[Stored data entries]
· · · ·

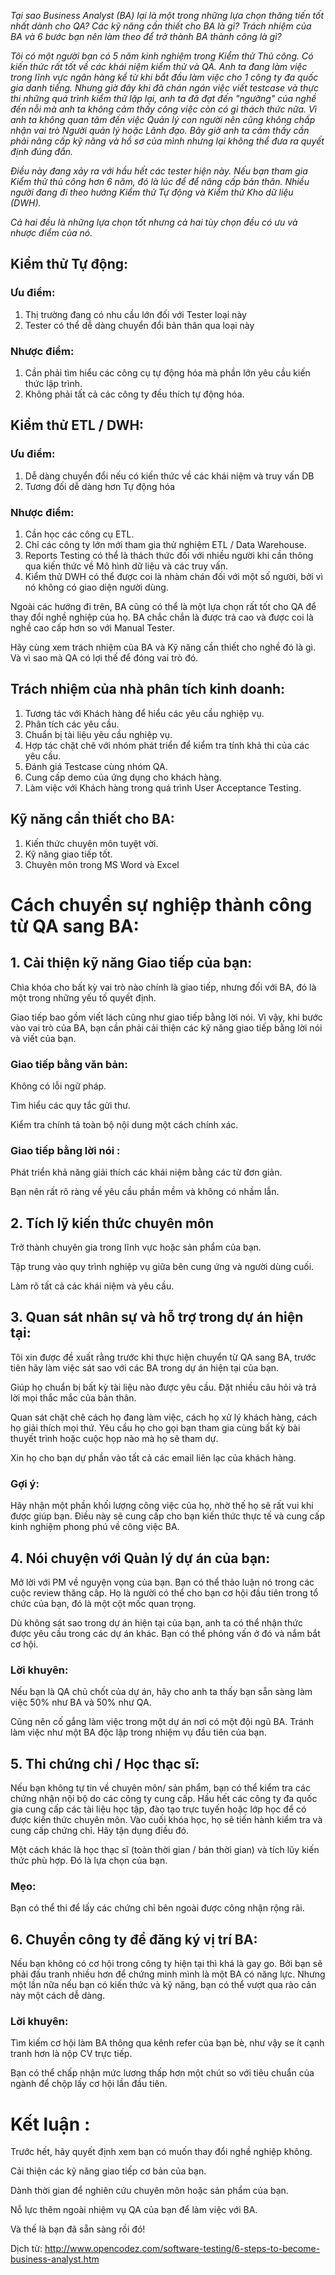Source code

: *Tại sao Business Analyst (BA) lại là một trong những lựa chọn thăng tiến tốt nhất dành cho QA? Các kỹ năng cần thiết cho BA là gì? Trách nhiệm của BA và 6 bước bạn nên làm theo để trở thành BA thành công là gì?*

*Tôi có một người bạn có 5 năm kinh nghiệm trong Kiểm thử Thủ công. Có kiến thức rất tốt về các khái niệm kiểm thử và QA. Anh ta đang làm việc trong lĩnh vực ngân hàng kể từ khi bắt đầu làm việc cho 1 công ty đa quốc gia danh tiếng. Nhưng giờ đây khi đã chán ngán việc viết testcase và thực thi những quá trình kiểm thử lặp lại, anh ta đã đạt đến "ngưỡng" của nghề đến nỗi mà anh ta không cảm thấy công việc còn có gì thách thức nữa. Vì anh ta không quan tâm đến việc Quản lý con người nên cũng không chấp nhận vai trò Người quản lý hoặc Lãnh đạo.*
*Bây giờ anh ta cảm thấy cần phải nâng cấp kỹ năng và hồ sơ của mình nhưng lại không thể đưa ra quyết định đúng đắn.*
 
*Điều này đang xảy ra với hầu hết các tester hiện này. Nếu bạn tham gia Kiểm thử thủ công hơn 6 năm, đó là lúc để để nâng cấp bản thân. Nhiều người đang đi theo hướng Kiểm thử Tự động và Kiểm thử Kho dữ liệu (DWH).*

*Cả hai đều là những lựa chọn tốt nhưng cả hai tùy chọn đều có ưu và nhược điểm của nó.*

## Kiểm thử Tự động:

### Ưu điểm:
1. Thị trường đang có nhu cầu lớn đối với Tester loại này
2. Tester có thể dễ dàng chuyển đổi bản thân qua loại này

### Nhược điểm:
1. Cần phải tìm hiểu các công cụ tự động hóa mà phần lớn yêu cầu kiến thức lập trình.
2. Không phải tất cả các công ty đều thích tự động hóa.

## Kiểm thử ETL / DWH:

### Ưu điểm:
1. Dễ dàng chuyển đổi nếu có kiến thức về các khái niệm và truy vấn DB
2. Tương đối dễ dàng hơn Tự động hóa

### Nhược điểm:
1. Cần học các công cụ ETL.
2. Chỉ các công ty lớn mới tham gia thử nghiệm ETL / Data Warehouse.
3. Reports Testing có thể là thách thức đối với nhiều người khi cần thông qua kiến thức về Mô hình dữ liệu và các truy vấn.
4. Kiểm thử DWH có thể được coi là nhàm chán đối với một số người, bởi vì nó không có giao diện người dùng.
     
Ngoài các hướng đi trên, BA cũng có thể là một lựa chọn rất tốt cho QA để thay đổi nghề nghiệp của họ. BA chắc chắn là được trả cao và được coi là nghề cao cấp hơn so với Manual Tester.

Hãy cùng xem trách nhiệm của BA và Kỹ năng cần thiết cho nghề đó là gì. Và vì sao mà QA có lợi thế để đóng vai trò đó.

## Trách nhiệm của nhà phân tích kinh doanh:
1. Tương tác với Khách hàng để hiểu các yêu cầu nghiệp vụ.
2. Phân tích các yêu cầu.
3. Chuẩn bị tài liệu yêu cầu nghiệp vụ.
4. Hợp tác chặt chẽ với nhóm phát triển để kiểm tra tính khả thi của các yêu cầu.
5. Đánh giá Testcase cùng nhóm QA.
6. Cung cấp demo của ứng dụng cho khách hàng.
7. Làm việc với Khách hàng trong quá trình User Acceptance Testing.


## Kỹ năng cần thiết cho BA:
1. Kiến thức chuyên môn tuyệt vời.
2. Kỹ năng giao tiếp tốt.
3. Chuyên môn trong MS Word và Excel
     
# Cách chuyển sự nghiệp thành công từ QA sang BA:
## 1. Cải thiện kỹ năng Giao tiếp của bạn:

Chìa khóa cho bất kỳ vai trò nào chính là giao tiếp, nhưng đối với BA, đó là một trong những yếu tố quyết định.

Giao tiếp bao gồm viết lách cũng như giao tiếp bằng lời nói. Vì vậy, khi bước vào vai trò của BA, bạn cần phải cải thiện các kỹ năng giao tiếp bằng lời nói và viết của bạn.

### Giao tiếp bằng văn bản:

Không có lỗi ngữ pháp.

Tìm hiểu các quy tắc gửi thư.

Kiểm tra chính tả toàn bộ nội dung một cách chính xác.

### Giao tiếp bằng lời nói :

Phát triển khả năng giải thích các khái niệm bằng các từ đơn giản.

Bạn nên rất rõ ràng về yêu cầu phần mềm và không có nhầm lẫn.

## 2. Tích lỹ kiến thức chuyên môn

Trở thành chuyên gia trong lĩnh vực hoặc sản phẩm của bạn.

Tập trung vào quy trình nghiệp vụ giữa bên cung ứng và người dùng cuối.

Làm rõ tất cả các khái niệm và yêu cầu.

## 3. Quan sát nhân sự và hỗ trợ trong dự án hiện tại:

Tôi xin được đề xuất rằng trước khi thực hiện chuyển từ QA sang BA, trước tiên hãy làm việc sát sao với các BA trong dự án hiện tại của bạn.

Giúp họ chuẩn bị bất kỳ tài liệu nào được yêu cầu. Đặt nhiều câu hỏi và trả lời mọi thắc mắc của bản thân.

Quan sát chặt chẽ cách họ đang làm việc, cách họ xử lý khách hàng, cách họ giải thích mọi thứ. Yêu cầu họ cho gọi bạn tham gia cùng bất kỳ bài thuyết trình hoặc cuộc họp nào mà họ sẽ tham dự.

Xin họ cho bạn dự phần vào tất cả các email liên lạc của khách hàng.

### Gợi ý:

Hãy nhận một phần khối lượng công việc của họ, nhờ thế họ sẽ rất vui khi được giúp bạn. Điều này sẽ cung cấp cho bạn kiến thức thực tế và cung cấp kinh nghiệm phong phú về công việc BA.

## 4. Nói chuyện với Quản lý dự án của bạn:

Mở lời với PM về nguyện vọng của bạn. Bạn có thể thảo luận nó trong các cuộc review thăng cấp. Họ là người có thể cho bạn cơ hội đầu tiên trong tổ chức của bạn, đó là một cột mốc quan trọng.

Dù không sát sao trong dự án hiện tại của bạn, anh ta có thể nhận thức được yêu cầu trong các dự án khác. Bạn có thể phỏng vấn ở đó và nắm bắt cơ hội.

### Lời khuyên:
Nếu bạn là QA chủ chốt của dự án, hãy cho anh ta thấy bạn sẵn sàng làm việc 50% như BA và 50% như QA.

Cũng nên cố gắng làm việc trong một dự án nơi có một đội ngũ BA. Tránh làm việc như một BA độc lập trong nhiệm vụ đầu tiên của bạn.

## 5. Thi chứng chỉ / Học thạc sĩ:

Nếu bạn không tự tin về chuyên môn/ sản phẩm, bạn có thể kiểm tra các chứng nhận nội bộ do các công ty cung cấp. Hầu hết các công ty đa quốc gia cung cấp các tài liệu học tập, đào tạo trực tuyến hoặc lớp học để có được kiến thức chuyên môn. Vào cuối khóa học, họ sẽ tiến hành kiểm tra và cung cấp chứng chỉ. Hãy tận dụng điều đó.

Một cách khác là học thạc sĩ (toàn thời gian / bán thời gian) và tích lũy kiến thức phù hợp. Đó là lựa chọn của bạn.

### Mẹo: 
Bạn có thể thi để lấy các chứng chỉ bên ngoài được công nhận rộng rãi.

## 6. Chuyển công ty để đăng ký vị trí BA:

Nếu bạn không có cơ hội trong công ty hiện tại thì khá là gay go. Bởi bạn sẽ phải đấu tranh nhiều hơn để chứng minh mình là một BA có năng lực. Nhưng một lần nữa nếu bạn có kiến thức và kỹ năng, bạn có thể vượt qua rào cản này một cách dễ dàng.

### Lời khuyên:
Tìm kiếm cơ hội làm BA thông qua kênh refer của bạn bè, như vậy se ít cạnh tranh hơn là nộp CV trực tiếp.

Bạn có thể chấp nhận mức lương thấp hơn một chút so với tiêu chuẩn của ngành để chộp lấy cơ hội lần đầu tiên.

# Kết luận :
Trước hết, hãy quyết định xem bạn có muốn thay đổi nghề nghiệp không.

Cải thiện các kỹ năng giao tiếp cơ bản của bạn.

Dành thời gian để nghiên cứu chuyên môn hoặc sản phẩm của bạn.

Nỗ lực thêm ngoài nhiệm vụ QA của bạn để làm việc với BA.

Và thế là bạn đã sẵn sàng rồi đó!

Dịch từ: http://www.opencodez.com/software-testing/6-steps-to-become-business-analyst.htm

· · · ·

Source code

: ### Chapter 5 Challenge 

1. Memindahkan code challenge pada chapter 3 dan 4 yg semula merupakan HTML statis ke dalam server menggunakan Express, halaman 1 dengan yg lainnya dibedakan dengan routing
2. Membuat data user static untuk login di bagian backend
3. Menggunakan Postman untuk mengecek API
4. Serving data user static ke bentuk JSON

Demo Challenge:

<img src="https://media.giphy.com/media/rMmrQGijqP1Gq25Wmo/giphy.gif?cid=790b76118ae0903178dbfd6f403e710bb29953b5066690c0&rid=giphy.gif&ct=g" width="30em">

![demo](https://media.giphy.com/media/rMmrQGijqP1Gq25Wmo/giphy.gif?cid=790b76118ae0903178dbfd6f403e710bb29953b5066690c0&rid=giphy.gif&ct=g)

· · · ·

▶ Goal of the exercise
Could you restate word for word the lines above, from the one that contains "dữ liệu (DWH).*" through the one that contains "4. Kiểm thử", and no others?

▶ Answer section
*Điều này đang xảy ra với hầu hết các tester hiện này. Nếu bạn tham gia Kiểm thử thủ công hơn 6 năm, đó là lúc để để nâng cấp bản thân. Nhiều người đang đi theo hướng Kiểm thử Tự động và Kiểm thử Kho dữ liệu (DWH).*

*Cả hai đều là những lựa chọn tốt nhưng cả hai tùy chọn đều có ưu và nhược điểm của nó.*

## Kiểm thử Tự động:

### Ưu điểm:
1. Thị trường đang có nhu cầu lớn đối với Tester loại này
2. Tester có thể dễ dàng chuyển đổi bản thân qua loại này

### Nhược điểm:
1. Cần phải tìm hiểu các công cụ tự động hóa mà phần lớn yêu cầu kiến thức lập trình.
2. Không phải tất cả các công ty đều thích tự động hóa.

## Kiểm thử ETL / DWH:

### Ưu điểm:
1. Dễ dàng chuyển đổi nếu có kiến thức về các khái niệm và truy vấn DB
2. Tương đối dễ dàng hơn Tự động hóa

### Nhược điểm:
1. Cần học các công cụ ETL.
2. Chỉ các công ty lớn mới tham gia thử nghiệm ETL / Data Warehouse.
3. Reports Testing có thể là thách thức đối với nhiều người khi cần thông qua kiến thức về Mô hình dữ liệu và các truy vấn.
4. Kiểm thử DWH có thể được coi là nhàm chán đối với một số người, bởi vì nó không có giao diện người dùng.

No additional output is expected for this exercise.